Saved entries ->
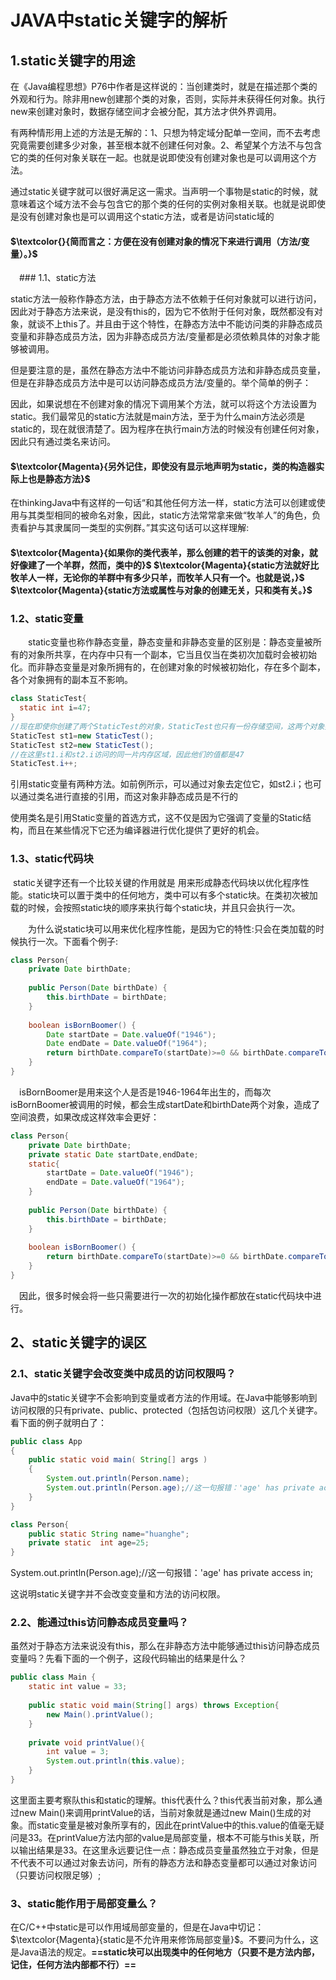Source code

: # JAVA中static关键字的解析

## 1.static关键字的用途

​	在《Java编程思想》P76中作者是这样说的：当创建类时，就是在描述那个类的外观和行为。除非用new创建那个类的对象，否则，实际并未获得任何对象。执行new来创建对象时，数据存储空间才会被分配，其方法才供外界调用。

​	有两种情形用上述的方法是无解的：1、只想为特定域分配单一空间，而不去考虑究竟需要创建多少对象，甚至根本就不创建任何对象。2、希望某个方法不与包含它的类的任何对象关联在一起。也就是说即使没有创建对象也是可以调用这个方法。

​	通过static关键字就可以很好满足这一需求。当声明一个事物是static的时候，就意味着这个域方法不会与包含它的那个类的任何的实例对象相关联。也就是说即使是没有创建对象也是可以调用这个static方法，或者是访问static域的



#### $\textcolor{}{简而言之：方便在没有创建对象的情况下来进行调用（方法/变量）。}$

　### 1.1、static方法

​	static方法一般称作静态方法，由于静态方法不依赖于任何对象就可以进行访问，因此对于静态方法来说，是没有this的，因为它不依附于任何对象，既然都没有对象，就谈不上this了。并且由于这个特性，在静态方法中不能访问类的非静态成员变量和非静态成员方法，因为非静态成员方法/变量都是必须依赖具体的对象才能够被调用。

​	但是要注意的是，虽然在静态方法中不能访问非静态成员方法和非静态成员变量，但是在非静态成员方法中是可以访问静态成员方法/变量的。举个简单的例子：

​	因此，如果说想在不创建对象的情况下调用某个方法，就可以将这个方法设置为static。我们最常见的static方法就是main方法，至于为什么main方法必须是static的，现在就很清楚了。因为程序在执行main方法的时候没有创建任何对象，因此只有通过类名来访问。

#### 	$\textcolor{Magenta}{另外记住，即使没有显示地声明为static，类的构造器实际上也是静态方法}$	

在thinkingJava中有这样的一句话“和其他任何方法一样，static方法可以创建或使用与其类型相同的被命名对象，因此，static方法常常拿来做“牧羊人”的角色，负责看护与其隶属同一类型的实例群。”其实这句话可以这样理解:

#### $\textcolor{Magenta}{如果你的类代表羊，那么创建的若干的该类的对象，就好像建了一个羊群，然而，类中的}$   $\textcolor{Magenta}{static方法就好比牧羊人一样，无论你的羊群中有多少只羊，而牧羊人只有一个。也就是说，}$  $\textcolor{Magenta}{static方法或属性与对象的创建无关，只和类有关。}$

### 1.2、static变量

　　static变量也称作静态变量，静态变量和非静态变量的区别是：静态变量被所有的对象所共享，在内存中只有一个副本，它当且仅当在类初次加载时会被初始化。而非静态变量是对象所拥有的，在创建对象的时候被初始化，存在多个副本，各个对象拥有的副本互不影响。	

```java
class StaticTest{
  static int i=47;
}
//现在即使你创建了两个StaticTest的对象，StaticTest也只有一份存储空间，这两个对象共享同一个i.
StaticTest st1=new StaticTest();
StaticTest st2=new StaticTest();
//在这里st1.i和st2.i访问的同一片内存区域，因此他们的值都是47
StaticTest.i++;
```

引用static变量有两种方法。如前例所示，可以通过对象去定位它，如st2.i；也可以通过类名进行直接的引用，而这对象非静态成员是不行的

使用类名是引用Static变量的首选方式，这不仅是因为它强调了变量的Static结构，而且在某些情况下它还为编译器进行优化提供了更好的机会。

### 1.3、static代码块

​	static关键字还有一个比较关键的作用就是 用来形成静态代码块以优化程序性能。static块可以置于类中的任何地方，类中可以有多个static块。在类初次被加载的时候，会按照static块的顺序来执行每个static块，并且只会执行一次。

　　为什么说static块可以用来优化程序性能，是因为它的特性:只会在类加载的时候执行一次。下面看个例子:

```java
class Person{
    private Date birthDate;
     
    public Person(Date birthDate) {
        this.birthDate = birthDate;
    }
     
    boolean isBornBoomer() {
        Date startDate = Date.valueOf("1946");
        Date endDate = Date.valueOf("1964");
        return birthDate.compareTo(startDate)>=0 && birthDate.compareTo(endDate) < 0;
    }
}
```

　isBornBoomer是用来这个人是否是1946-1964年出生的，而每次isBornBoomer被调用的时候，都会生成startDate和birthDate两个对象，造成了空间浪费，如果改成这样效率会更好：

```java
class Person{
    private Date birthDate;
    private static Date startDate,endDate;
    static{
        startDate = Date.valueOf("1946");
        endDate = Date.valueOf("1964");
    }
     
    public Person(Date birthDate) {
        this.birthDate = birthDate;
    }
     
    boolean isBornBoomer() {
        return birthDate.compareTo(startDate)>=0 && birthDate.compareTo(endDate) < 0;
    }
}
```

　因此，很多时候会将一些只需要进行一次的初始化操作都放在static代码块中进行。



## 2、static关键字的误区

### 2.1、static关键字会改变类中成员的访问权限吗？

​	Java中的static关键字不会影响到变量或者方法的作用域。在Java中能够影响到访问权限的只有private、public、protected（包括包访问权限）这几个关键字。看下面的例子就明白了：

```java
public class App 
{
    public static void main( String[] args )
    {
        System.out.println(Person.name);
        System.out.println(Person.age);//这一句报错：'age' has private access in
    }
}

class Person{
    public static String name="huanghe";
    private static  int age=25;
}

```

System.out.println(Person.age);//这一句报错：'age' has private access in;

这说明static关键字并不会改变变量和方法的访问权限。

### 2.2、能通过this访问静态成员变量吗？

​	虽然对于静态方法来说没有this，那么在非静态方法中能够通过this访问静态成员变量吗？先看下面的一个例子，这段代码输出的结果是什么？

```java
public class Main {　　
    static int value = 33;
 
    public static void main(String[] args) throws Exception{
        new Main().printValue();
    }
 
    private void printValue(){
        int value = 3;
        System.out.println(this.value);
    }
}
```

​	这里面主要考察队this和static的理解。this代表什么？this代表当前对象，那么通过new Main()来调用printValue的话，当前对象就是通过new Main()生成的对象。而static变量是被对象所享有的，因此在printValue中的this.value的值毫无疑问是33。在printValue方法内部的value是局部变量，根本不可能与this关联，所以输出结果是33。在这里永远要记住一点：静态成员变量虽然独立于对象，但是不代表不可以通过对象去访问，所有的静态方法和静态变量都可以通过对象访问（只要访问权限足够）;

### 3、static能作用于局部变量么？

在C/C++中static是可以作用域局部变量的，但是在Java中切记：$\textcolor{Magenta}{static是不允许用来修饰局部变量}$。不要问为什么，这是Java语法的规定。**==static块可以出现类中的任何地方（只要不是方法内部，记住，任何方法内部都不行）==**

Exercise prompt ->
Locate the line that contains "### 3、static能作用于局部变量么？", then please quote it and every line after it to the end of the entries above, exactly and with nothing else.

Written response ->
### 3、static能作用于局部变量么？

在C/C++中static是可以作用域局部变量的，但是在Java中切记：$\textcolor{Magenta}{static是不允许用来修饰局部变量}$。不要问为什么，这是Java语法的规定。**==static块可以出现类中的任何地方（只要不是方法内部，记住，任何方法内部都不行）==**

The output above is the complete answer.